Whereas the Mesozoic was dominated by reptiles, most famously the dinosaurs, the Cenozoic is rightly known as the age of mammals and of birds. The flowering plants, especially grasses, also transformed terrestrial ecosystems.

The background to what has become ‘our time’ is not only climate change, but massive shifts in sea level and the outlines of the continents.

For more than two decades many palaeoclimatologists have focused on the Cenozoic, gathering data using a variety of rapidly advancing technologies from a growing number of sites, in sediments from the continents and the ocean floor. One problem has been correlating all this global data precisely, coming as it does from many incomplete sedimentary sequences dotted around the planet.

A great deal of basic information has come from the petroleum industry, which, of course, has continually eyed sedimentary rocks as the source of hydrocarbons through the 20th century. It was seismic reflection surveying that first gave clues to global ups and downs of sea level from onlaps and offlaps of strata that are visible on seismic sections, amplified by sequence stratigraphy.

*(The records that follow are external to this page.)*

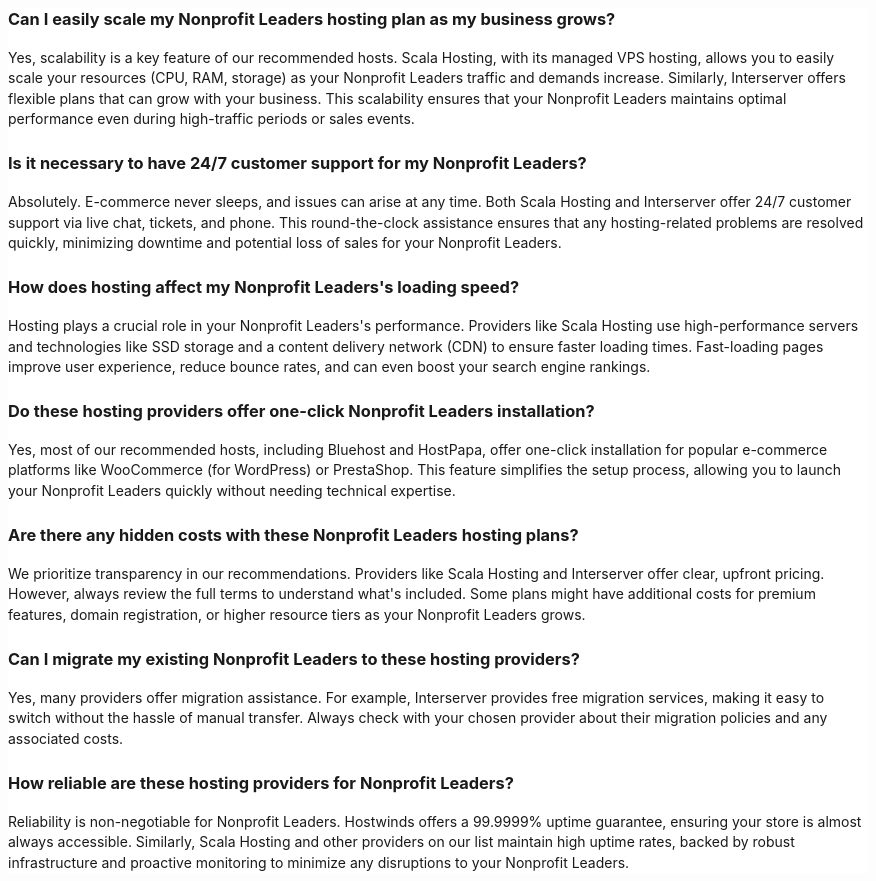 ### Can I easily scale my Nonprofit Leaders hosting plan as my business grows? 
Yes, scalability is a key feature of our recommended hosts. Scala Hosting, with its managed VPS hosting, allows you to easily scale your resources (CPU, RAM, storage) as your Nonprofit Leaders traffic and demands increase. Similarly, Interserver offers flexible plans that can grow with your business. This scalability ensures that your Nonprofit Leaders maintains optimal performance even during high-traffic periods or sales events.

### Is it necessary to have 24/7 customer support for my Nonprofit Leaders? 
Absolutely. E-commerce never sleeps, and issues can arise at any time. Both Scala Hosting and Interserver offer 24/7 customer support via live chat, tickets, and phone. This round-the-clock assistance ensures that any hosting-related problems are resolved quickly, minimizing downtime and potential loss of sales for your Nonprofit Leaders.

### How does hosting affect my Nonprofit Leaders's loading speed? 
Hosting plays a crucial role in your Nonprofit Leaders's performance. Providers like Scala Hosting use high-performance servers and technologies like SSD storage and a content delivery network (CDN) to ensure faster loading times. Fast-loading pages improve user experience, reduce bounce rates, and can even boost your search engine rankings.

### Do these hosting providers offer one-click Nonprofit Leaders installation? 
Yes, most of our recommended hosts, including Bluehost and HostPapa, offer one-click installation for popular e-commerce platforms like WooCommerce (for WordPress) or PrestaShop. This feature simplifies the setup process, allowing you to launch your Nonprofit Leaders quickly without needing technical expertise.

### Are there any hidden costs with these Nonprofit Leaders hosting plans? 
We prioritize transparency in our recommendations. Providers like Scala Hosting and Interserver offer clear, upfront pricing. However, always review the full terms to understand what's included. Some plans might have additional costs for premium features, domain registration, or higher resource tiers as your Nonprofit Leaders grows.

### Can I migrate my existing Nonprofit Leaders to these hosting providers? 
Yes, many providers offer migration assistance. For example, Interserver provides free migration services, making it easy to switch without the hassle of manual transfer. Always check with your chosen provider about their migration policies and any associated costs.

### How reliable are these hosting providers for Nonprofit Leaders? 
Reliability is non-negotiable for Nonprofit Leaders. Hostwinds offers a 99.9999% uptime guarantee, ensuring your store is almost always accessible. Similarly, Scala Hosting and other providers on our list maintain high uptime rates, backed by robust infrastructure and proactive monitoring to minimize any disruptions to your Nonprofit Leaders.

Six geoscientists from Rutgers University in New Jersey, USA have blended oil-industry archives with academic research to produce the first fully calibrated, comprehensive record of the Cenozoic (Miller, K.G. et al. 2020. Cenozoic sea-level and cryospheric evolution from deep-sea geochemical and continental margin records.  Science Advances, v. 6, article eaaz1346; DOI: 10.1126/sciadv.aaz1346).

seismic recordings Latest palaeoclimate data for the Cenozoic Era.

Latest palaeoclimate data for the Cenozoic Era. A oxygen-isotope data from benthic foraminifera (pale blue = polar icecaps, green = ice-free, pink – hothouse); B estimated mean sea-surface temperature from the calcium/magnesium ratio in Pacific Ocean cores; C variation in global mean sea level estimated from A and corrected for changes in the density of seawater due to water temperature (B); D atmospheric CO2 variations estimated using various proxies – see top right box.  (Credit: Miller et al. 2020; Fig. 1

Fluctuations in the proportion of 18O (δ18O) in the tests of foraminifera that lived in deep water are the key to global changes in sea level  and point to the influence of glacial ice accumulating on land (see Cooling sets inStepping Stones, Chapter 17). This is because glaciers are made from water that has evaporated from the oceans. When this happens, water that incorporates the lighter 16O isotope evaporates more easily and becomes enriched in atmospheric water vapour. When this water falls as snow that accumulates on land to form ice, the oceans are slightly enriched in the heavier 18O: δ18O incorporated into the shelly material of organism dwelling in the deep ocean increases at levels of a few parts per thousand. Conversely, their δ18O decreases when huge ice caps melt (A on the figure).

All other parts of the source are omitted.